10. Het college heeft zich terecht op het standpunt gesteld dat niet wordt voldaan aan de algemene en specifieke regels uit het kruimelgevallenbeleid. Van soortgelijke precedenten in de onmiddellijke nabijheid is namelijk geen sprake. De dakopbouw op de woning aan [adres 2] is niet als zodanig aan te merken, omdat die is vergund op basis van een ander bestemmingsplan, dat die dakopbouw bij rechte toestond. Bovendien betreft dat een hoekwoning. Er is dus geen sprake van een juridisch en feitelijk vergelijkbaar geval. Het college heeft daarom ook niet in strijd gehandeld met het gelijkheidsbeginsel.

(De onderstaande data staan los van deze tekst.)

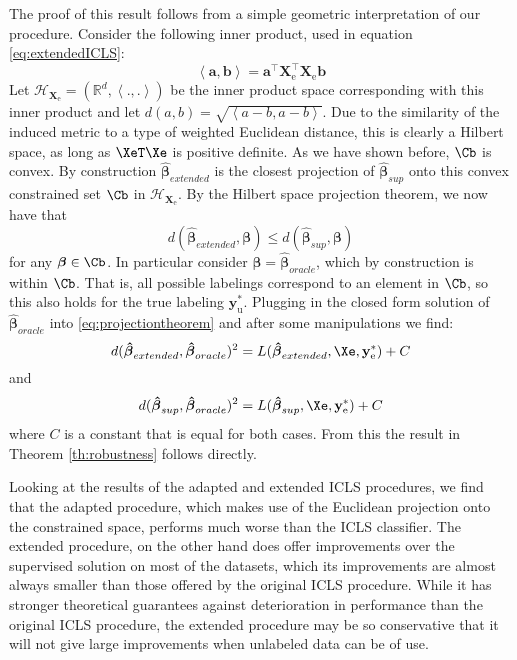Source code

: The proof of this result follows from a simple geometric interpretation of our procedure. Consider the following inner product, used in equation \eqref{eq:extendedICLS}:
\begin{equation}
\left\langle \mathbf{a}, \mathbf{b} \right\rangle = \mathbf{a}^\top \mathbf{X}_\text{e}^\top \mathbf{X}_\text{e} \mathbf{b}
\end{equation}
Let $\mathcal{H}_{\mathbf{X}_\text{e}} = ( \mathbb{R}^d,\left\langle ., . \right\rangle )$ be the inner product space corresponding with this inner product and let $d(a,b)=\sqrt{\left\langle a-b, a-b \right\rangle}$. Due to the similarity of the induced metric to a type of weighted Euclidean distance, this is clearly a Hilbert space, as long as $\XeT \Xe$ is positive definite. As we have shown before, $\Cb$ is convex. By construction $\boldsymbol{\hat{\beta}}_{extended}$ is the closest projection of $\boldsymbol{\hat{\beta}}_{sup}$ onto this convex constrained set $\Cb$ in $\mathcal{H}_{\mathbf{X}_\text{e}}$. By the Hilbert space projection theorem, we now have that 
\begin{equation}
\label{eq:projectiontheorem}
d(\boldsymbol{\hat{\beta}}_{extended},\boldsymbol{\beta}) \leq d(\boldsymbol{\hat{\beta}}_{sup},\boldsymbol{\beta})
\end{equation}
for any $\boldsymbol{\beta} \in \Cb$. In particular consider $\boldsymbol{\beta}=\boldsymbol{\hat{\beta}}_{oracle}$, which by construction is within $\Cb$. That is, all possible labelings correspond to an element in $\Cb$, so this also holds for the true labeling $\mathbf{y}_\text{u}^\ast$. Plugging in the closed form solution of $\boldsymbol{\hat{\beta}}_{oracle}$ into \eqref{eq:projectiontheorem} and after some manipulations we find:
\begin{equation}
d(\boldsymbol{\hat{\beta}}_{extended},\boldsymbol{\hat{\beta}}_{oracle})^2=L(\boldsymbol{\hat{\beta}}_{extended},\Xe,\mathbf{y}_\text{e}^{\ast})+C \\ \nonumber
\end{equation}
and
\begin{equation}
d(\boldsymbol{\hat{\beta}}_{sup},\boldsymbol{\hat{\beta}}_{oracle})^2=L(\boldsymbol{\hat{\beta}}_{sup},\Xe,\mathbf{y}_\text{e}^{\ast})+C \nonumber
\end{equation} 
where $C$ is a constant that is equal for both cases. From this the result in Theorem \ref{th:robustness} follows directly.



Looking at the results of the adapted and extended ICLS procedures, we find that the adapted procedure, which makes use of the Euclidean projection onto the constrained space, performs much worse than the ICLS classifier. The extended procedure, on the other hand does offer improvements over the supervised solution on most of the datasets, which its improvements are almost always smaller than those offered by the original ICLS procedure. While it has stronger theoretical guarantees against deterioration in performance than the original ICLS procedure, the extended procedure may be so conservative that it will not give large improvements when unlabeled data can be of use.

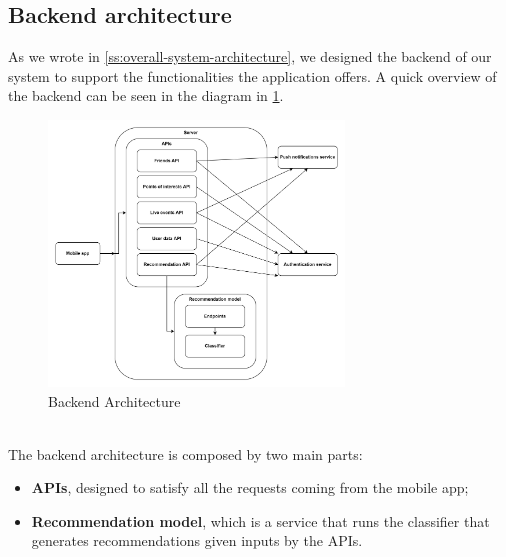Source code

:\documentclass[../../main]{subfiles}
\begin{document}
\subsection{Backend architecture}
\label{ss:backend-architecture}

As we wrote in \ref{ss:overall-system-architecture}, we designed the backend of our system to support the functionalities the application offers.
A quick overview of the backend can be seen in the diagram in \ref{fig:backend_architecture}.
\begin{figure}[h]
    \centering
    \includegraphics[width=0.7\textwidth]{images/backend_architecture}
    \caption{Backend Architecture}\label{fig:backend_architecture}
\end{figure}\\
\noindent
The backend architecture is composed by two main parts:
\begin{itemize}
    \item \textbf{APIs}, designed to satisfy all the requests coming from the mobile app;
    \item \textbf{Recommendation model}, which is a service that runs the classifier that generates recommendations given inputs by the APIs.
\end{itemize}

\label{sss:apis}
\end{document}
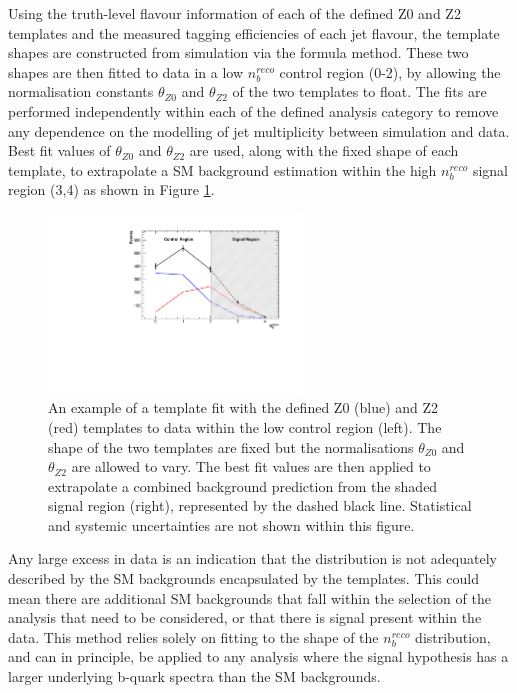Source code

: Using the truth-level flavour information of each of the defined Z0 and Z2 templates and the measured tagging efficiencies of each jet flavour, the template shapes are constructed from simulation via the formula method. These two shapes are then fitted to data in a low $n_{b}^{reco}$ control region (0-2), by allowing the normalisation constants $\theta_{Z0}$ and $\theta_{Z2}$ of the two templates to float. The fits are performed independently within each of the defined analysis category to remove any dependence on the modelling of jet multiplicity between simulation and data. Best fit values of $\theta_{Z0}$ and $\theta_{Z2}$ are used, along with the fixed shape of each template, to extrapolate a \ac{SM} background estimation within the high $n_{b}^{reco}$ signal region (3,4) as shown in Figure \ref{fig:templateexample}. 

 \begin{figure}[!h]
 \centering
\includegraphics[width=0.60\textwidth]{plots/Template_Example.pdf}
\caption[An example of a template fit with the defined Z0 (blue) and Z2 (red) templates to data within the low \nbreco control region (left).]{An example of a template fit with the defined Z0 (blue) and Z2 (red) templates to data within the low \nbreco control region (left). The shape of the two templates are fixed but the normalisations $\theta_{Z0}$ and $\theta_{Z2}$ are allowed to vary. The best fit values are then applied to extrapolate a combined background prediction from the shaded signal region (right), represented by the dashed black line. Statistical and systemic uncertainties are not shown within this figure.}  
\label{fig:templateexample}
\end{figure}

Any large excess in data is an indication that the \nbreco distribution is not adequately described by the \ac{SM} backgrounds encapsulated by the templates. This could mean there are additional \ac{SM} backgrounds that fall within the selection of the analysis that need to be considered, or that there is signal present within the data. This method relies solely on fitting to the shape of the $n_{b}^{reco}$ distribution, and can in principle, be applied to any analysis where the signal hypothesis has a larger underlying b-quark spectra than the \ac{SM} backgrounds. 


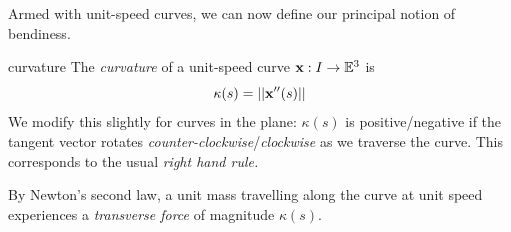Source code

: \begin{examples}{}{}
\begin{enumerate}
	
\end{enumerate}
\end{examples}


\medskip


Armed with unit-speed curves, we can now define our principal notion of bendiness.

\begin{defn}{}{curvature}
The \emph{curvature} of a unit-speed curve ${\mathbf{x}}:I\to\mathbb{E}^3$ is 
\[\kappa(s)=\left| \left| {\mathbf{x}}''(s)\right|\right|\]
We modify this slightly for curves in the plane: $\kappa(s)$ is positive/negative if the tangent vector rotates \emph{counter-clockwise}/\emph{clockwise} as we traverse the curve. This corresponds to the usual \emph{right hand rule.}
\end{defn}

By Newton's second law, a unit mass travelling along the curve at unit speed experiences a \emph{transverse force} of magnitude $\kappa(s)$.

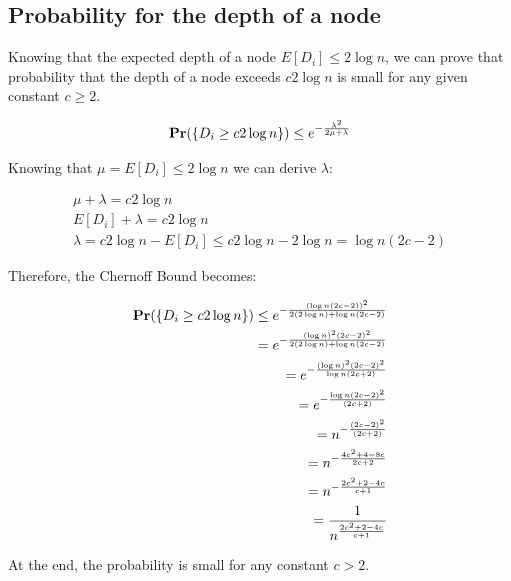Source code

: \documentclass{article}
\begin{document}
\subsection{Probability for the depth of a node}

\noindent Knowing that the expected depth of a node $E[D_i] \le 2 \log n$, we can prove that probability that the depth
of a node exceeds $c 2 \log n$ is small for any given constant $c \ge 2$.

\begin{align}
    \textrm{\textbf{Pr}}(\{D_i \ge c 2 \log n\}) \le e^{-\frac{\lambda^2}{2 \mu + \lambda}}
\end{align}

\noindent Knowing that $\mu = E[D_i] \le 2 \log n$ we can derive $\lambda$:

\begin{align*}
    \mu + \lambda = c 2 \log n \\
    E[D_i] + \lambda = c 2 \log n \\
    \lambda = c 2 \log n - E[D_i] \le c2 \log n - 2 \log n = \log n(2c - 2)
\end{align*}

\noindent Therefore, the Chernoff Bound becomes:

\begin{align*}
    \textrm{\textbf{Pr}}(\{D_i \ge c 2 \log n\}) \le e^{-\frac{(\log n(2c - 2))^2}{2(2 \log n) + \log n(2c - 2)}} \\
    = e^{-\frac{(\log n)^2 (2c-2)^2}{2(2 \log n) + \log n (2c - 2)}} \\
    = e^{-\frac{(\log n)^2 (2c-2)^2}{\log n (2c + 2)}} \\
    = e^{-\frac{\log n (2c-2)^2}{(2c + 2)}} \\
    = n^{-\frac{(2c-2)^2}{(2c + 2)}} \\
    = n^{-\frac{4c^2 + 4 - 8c}{2c + 2}} \\
    = n^{-\frac{2c^2 + 2 - 4c}{c + 1}} \\
    = \frac{1}{n^{\frac{2c^2 + 2 - 4c}{c + 1}}}
\end{align*}

At the end, the probability is small for any constant $c > 2$.
\end{document}
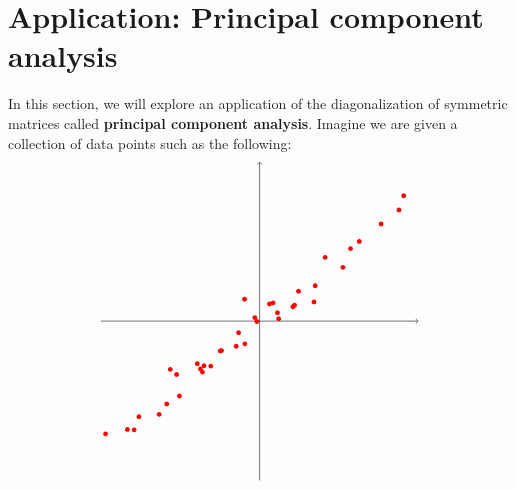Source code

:\section{Application: Principal component analysis}

In this section, we will explore an application of the diagonalization
of symmetric matrices called \textbf{principal component analysis}.
Imagine we are given a collection of data points such as the
following:
\begin{equation}\label{eqn:subspace-fitting}
  \begin{tikzpicture}[baseline=-0.5ex]
    \draw[thin,->] (-4,0) -- (4,0);
    \draw[thin,->] (0,-4) -- (0,4);
    \fill[color=red] (-2.25,-1.21) circle (0.06);
    \fill[color=red] (-1.44,-1.28) circle (0.06);
    \fill[color=red] (2.29,1.82) circle (0.06);
    \fill[color=red] (0.25,0.43) circle (0.06);
    \fill[color=red] (-1.57,-1.07) circle (0.06);
    \fill[color=red] (2.51,2.00) circle (0.06);
    \fill[color=red] (-2.53,-2.34) circle (0.06);
    \fill[color=red] (-3.04,-2.40) circle (0.06);
    \fill[color=red] (0.84,0.36) circle (0.06);
    \fill[color=red] (-3.16,-2.73) circle (0.06);
    \fill[color=red] (-2.02,-1.88) circle (0.06);
    \fill[color=red] (3.06,2.44) circle (0.06);
    \fill[color=red] (-1.40,-1.12) circle (0.06);
    \fill[color=red] (-2.09,-1.34) circle (0.06);
    \fill[color=red] (-1.23,-1.13) circle (0.06);
    \fill[color=red] (0.48,0.06) circle (0.06);
    \fill[color=red] (-1.49,-1.20) circle (0.06);
    \fill[color=red] (0.98,0.75) circle (0.06);
    \fill[color=red] (1.40,0.89) circle (0.06);
    \fill[color=red] (-0.12,0.09) circle (0.06);
    \fill[color=red] (0.88,0.40) circle (0.06);
    \fill[color=red] (-0.38,0.55) circle (0.06);
    \fill[color=red] (0.34,0.46) circle (0.06);
    \fill[color=red] (0.45,0.21) circle (0.06);
    \fill[color=red] (-0.59,-0.63) circle (0.06);
    \fill[color=red] (-0.53,-0.29) circle (0.06);
    \fill[color=red] (2.10,1.35) circle (0.06);
    \fill[color=red] (1.65,1.60) circle (0.06);
    \fill[color=red] (-3.88,-2.83) circle (0.06);
    \fill[color=red] (-0.07,-0.01) circle (0.06);
    \fill[color=red] (-0.37,-0.57) circle (0.06);
    \fill[color=red] (-0.99,-0.75) circle (0.06);
    \fill[color=red] (-2.34,-2.08) circle (0.06);
    \fill[color=red] (3.63,3.15) circle (0.06);
    \fill[color=red] (1.37,0.48) circle (0.06);
    \fill[color=red] (-0.96,-0.74) circle (0.06);
    \fill[color=red] (3.51,2.79) circle (0.06);
    \fill[color=red] (-3.33,-2.72) circle (0.06);

\end{tikzpicture}
\end{equation}
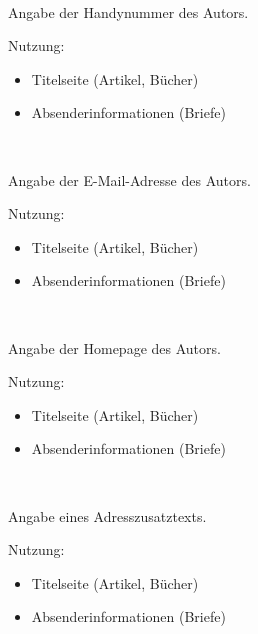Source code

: \begin{nutzung}
		\>\\
	\beispiel
		\>
\end{nutzung}

\DescribeMacro{\handy}
Angabe der Handynummer des Autors.

Nutzung:
\begin{itemize}
	\item Titelseite (Artikel, Bücher)
	\item Absenderinformationen (Briefe)
\end{itemize}

\begin{nutzung}
		\>\\
	\beispiel
		\>
\end{nutzung}

\DescribeMacro{\email}
Angabe der E-Mail-Adresse des Autors.

Nutzung:
\begin{itemize}
	\item Titelseite (Artikel, Bücher)
	\item Absenderinformationen (Briefe)
\end{itemize}

\begin{nutzung}
		\>\\
	\beispiel
		\>
\end{nutzung}

\DescribeMacro{\homepage}
Angabe der Homepage des Autors.

Nutzung:
\begin{itemize}
	\item Titelseite (Artikel, Bücher)
	\item Absenderinformationen (Briefe)
\end{itemize}

\begin{nutzung}
		\>\\
	\beispiel
		\>
\end{nutzung}

\DescribeMacro{\adresszusatz}
Angabe eines Adresszusatztexts.

Nutzung:
\begin{itemize}
	\item Titelseite (Artikel, Bücher)
	\item Absenderinformationen (Briefe)
\end{itemize}

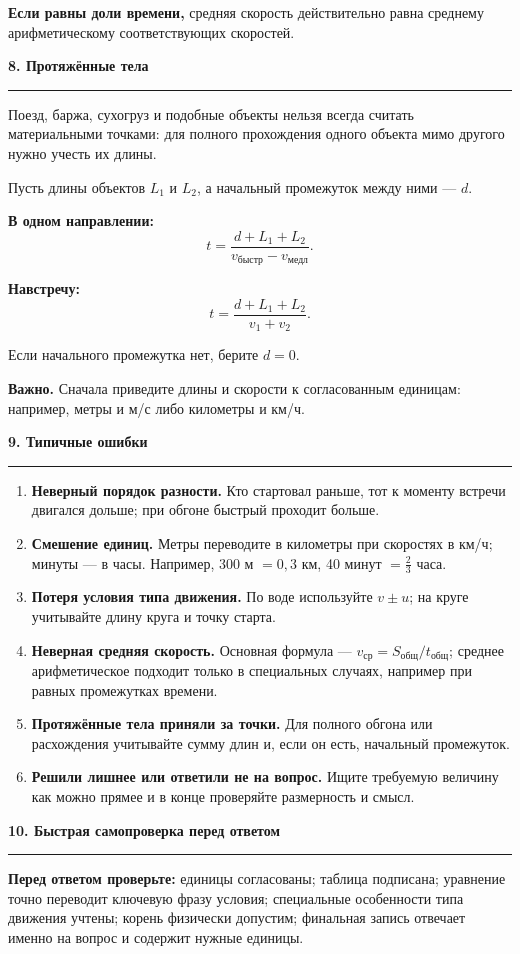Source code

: \documentclass[a4paper,12pt]{article}
\newcommand{\sectiontitle}[1]{%
  \vspace{2mm}%
  {\Large\bfseries\color{darkaccent}#1}\par
  \vspace{1mm}\color{rulegray}\hrule\color{textgray}\vspace{3mm}%
}
\newcommand{\key}[1]{\textbf{\color{darkaccent}#1}}
\newcommand{\formula}[1]{\[\displaystyle #1\]}
\begin{document}
\textbf{Если равны доли времени,} средняя скорость действительно равна среднему арифметическому соответствующих скоростей.

\clearpage
\sectiontitle{8. Протяжённые тела}

Поезд, баржа, сухогруз и подобные объекты нельзя всегда считать материальными точками: для полного прохождения одного объекта мимо другого нужно учесть их длины.

Пусть длины объектов $L_1$ и $L_2$, а начальный промежуток между ними — $d$.

\textbf{В одном направлении:}
\formula{t=\frac{d+L_1+L_2}{v_{\text{быстр}}-v_{\text{медл}}}.}

\textbf{Навстречу:}
\formula{t=\frac{d+L_1+L_2}{v_1+v_2}.}

Если начального промежутка нет, берите $d=0$.

\key{Важно.} Сначала приведите длины и скорости к согласованным единицам: например, метры и м/с либо километры и км/ч.

\sectiontitle{9. Типичные ошибки}

\begin{enumerate}[itemsep=1mm]
  \item \textbf{Неверный порядок разности.} Кто стартовал раньше, тот к моменту встречи двигался дольше; при обгоне быстрый проходит больше.
  \item \textbf{Смешение единиц.} Метры переводите в километры при скоростях в км/ч; минуты — в часы. Например, 300 м $=0{,}3$ км, 40 минут $=\frac23$ часа.
  \item \textbf{Потеря условия типа движения.} По воде используйте $v\pm u$; на круге учитывайте длину круга и точку старта.
  \item \textbf{Неверная средняя скорость.} Основная формула — $v_{\text{ср}}=S_{\text{общ}}/t_{\text{общ}}$; среднее арифметическое подходит только в специальных случаях, например при равных промежутках времени.
  \item \textbf{Протяжённые тела приняли за точки.} Для полного обгона или расхождения учитывайте сумму длин и, если он есть, начальный промежуток.
  \item \textbf{Решили лишнее или ответили не на вопрос.} Ищите требуемую величину как можно прямее и в конце проверяйте размерность и смысл.
\end{enumerate}

\sectiontitle{10. Быстрая самопроверка перед ответом}

\textbf{Перед ответом проверьте:} единицы согласованы; таблица подписана; уравнение точно переводит ключевую фразу условия; специальные особенности типа движения учтены; корень физически допустим; финальная запись отвечает именно на вопрос и содержит нужные единицы.
\end{document}
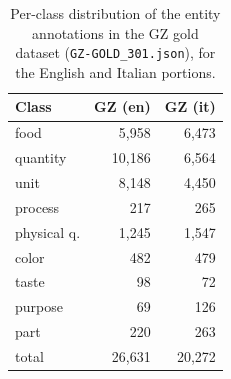 \begin{table}[t]
  \centering
  \begin{tabular}{lrr}
    \toprule
    Class & GZ (en) & GZ (it) \\
    \midrule
    food         & 5{,}958  & 6{,}473  \\
    quantity     & 10{,}186 & 6{,}564  \\
    unit         & 8{,}148  & 4{,}450  \\
    process      & 217      & 265      \\
    physical q.  & 1{,}245  & 1{,}547  \\
    color        & 482      & 479      \\
    taste        & 98       & 72       \\
    purpose      & 69       & 126      \\
    part         & 220      & 263      \\
    \midrule
    total        & 26{,}631 & 20{,}272 \\
    \bottomrule
  \end{tabular}
  \caption{Per-class distribution of the entity annotations in the GZ gold
  dataset (\texttt{GZ-GOLD\_301.json}), for the English and Italian portions.}
  \label{tab:gz-classes}
\end{table}
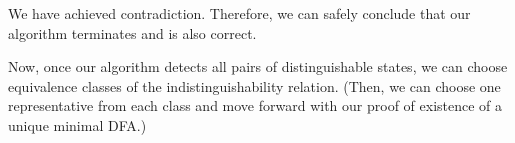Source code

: \documentclass[english, 11pt]{article}
\begin{document}
\begin{figure}[htbp]
    \begin{subfigure}{0.45\textwidth}
        \begin{center}
            \label{fig:2sta1}
        \end{center}
    \end{subfigure}
    \hspace{1cm} %
    \begin{subfigure}{0.45\textwidth}
        \begin{center}
            \label{fig:2sta2}
        \end{center}
    \end{subfigure}
    \label{fig:2sta}
\end{figure}


We have achieved contradiction. Therefore, we can safely conclude that our algorithm terminates and is also correct.


Now, once our algorithm detects all pairs of distinguishable states, we can choose equivalence classes of the indistinguishability relation. (Then, we can choose one representative from each class and move forward with our proof of existence of a unique minimal DFA.)
\end{document}
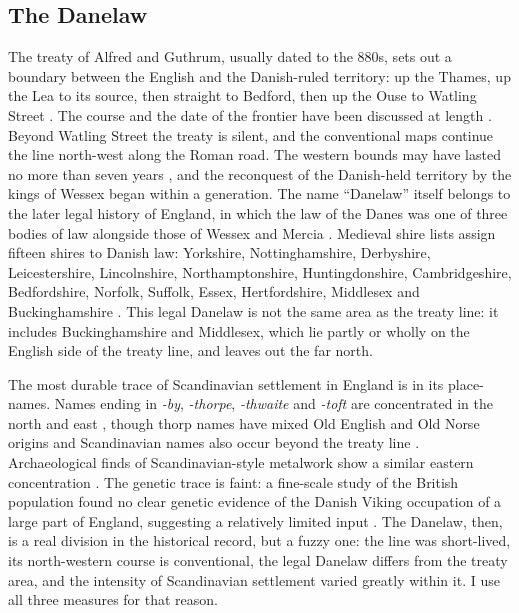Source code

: \documentclass[11pt,a4paper]{article}
\begin{document}
\subsection{The Danelaw}
The treaty of Alfred and Guthrum, usually dated to the 880s, sets out a boundary between the English and the Danish-ruled territory: up the Thames, up the Lea to its source, then straight to Bedford, then up the Ouse to Watling Street \citep{dumville1992}. The course and the date of the frontier have been discussed at length \citep{davis1982,dumville1992,hart1992}. Beyond Watling Street the treaty is silent, and the conventional maps continue the line north-west along the Roman road. The western bounds may have lasted no more than seven years \citep{rochester2023}, and the reconquest of the Danish-held territory by the kings of Wessex began within a generation. The name ``Danelaw'' itself belongs to the later legal history of England, in which the law of the Danes was one of three bodies of law alongside those of Wessex and Mercia \citep{downer1972,wormald1999,abrams2008}. Medieval shire lists assign fifteen shires to Danish law: Yorkshire, Nottinghamshire, Derbyshire, Leicestershire, Lincolnshire, Northamptonshire, Huntingdonshire, Cambridgeshire, Bedfordshire, Norfolk, Suffolk, Essex, Hertfordshire, Middlesex and Buckinghamshire \citep{wikithreefold}. This legal Danelaw is not the same area as the treaty line: it includes Buckinghamshire and Middlesex, which lie partly or wholly on the English side of the treaty line, and leaves out the far north.

The most durable trace of Scandinavian settlement in England is in its place-names. Names ending in \emph{-by}, \emph{-thorpe}, \emph{-thwaite} and \emph{-toft} are concentrated in the north and east \citep{watts2004,gelling2000}, though thorp names have mixed Old English and Old Norse origins \citep{cullen2011} and Scandinavian names also occur beyond the treaty line \citep{fellowsjensen2014}. Archaeological finds of Scandinavian-style metalwork show a similar eastern concentration \citep{kershaw2013}. The genetic trace is faint: a fine-scale study of the British population found no clear genetic evidence of the Danish Viking occupation of a large part of England, suggesting a relatively limited input \citep{leslie2015}. The Danelaw, then, is a real division in the historical record, but a fuzzy one: the line was short-lived, its north-western course is conventional, the legal Danelaw differs from the treaty area, and the intensity of Scandinavian settlement varied greatly within it. I use all three measures for that reason.
\end{document}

11. Bij de individuele beoordeling van het bouwplan heeft het college zich naar het oordeel van de rechtbank mogen baseren op het advies van de stedenbouwkundige. Dit advies kan worden aangemerkt als een deskundigenadvies. Eiser heeft geen tegenadvies van een stedenbouwkundige overgelegd en ook niet aannemelijk gemaakt dat het advies onjuist is, op onzorgvuldige wijze tot stand is gekomen of tegenstrijdigheden of onbegrijpelijke conclusies bevat. Door het bouwplan zal onmiskenbaar minder ruimte ontstaan tussen de woningen, waardoor het gevelbeeld zal verdichten. Eiser heeft weliswaar terecht gesteld dat het bestemmingsplan, gelet op de maximale bouwhoogte van 6 meter, al een tweede bouwlaag toestaat waardoor het gevelbeeld ook verdicht kan worden. Het bouwplan heeft echter een bouwhoogte van 8,85 meter. Het gevelbeeld zal daardoor meer verdichten dan planologisch reeds is toegestaan en door de gemeenteraad in overeenstemming met een goede ruimtelijke ordening is geacht. Het college heeft zich daarom in redelijkheid op het standpunt kunnen stellen dat het bouwplan ongewenst is vanwege de ruimtelijke en stedenbouwkundige kwaliteit in de omgeving.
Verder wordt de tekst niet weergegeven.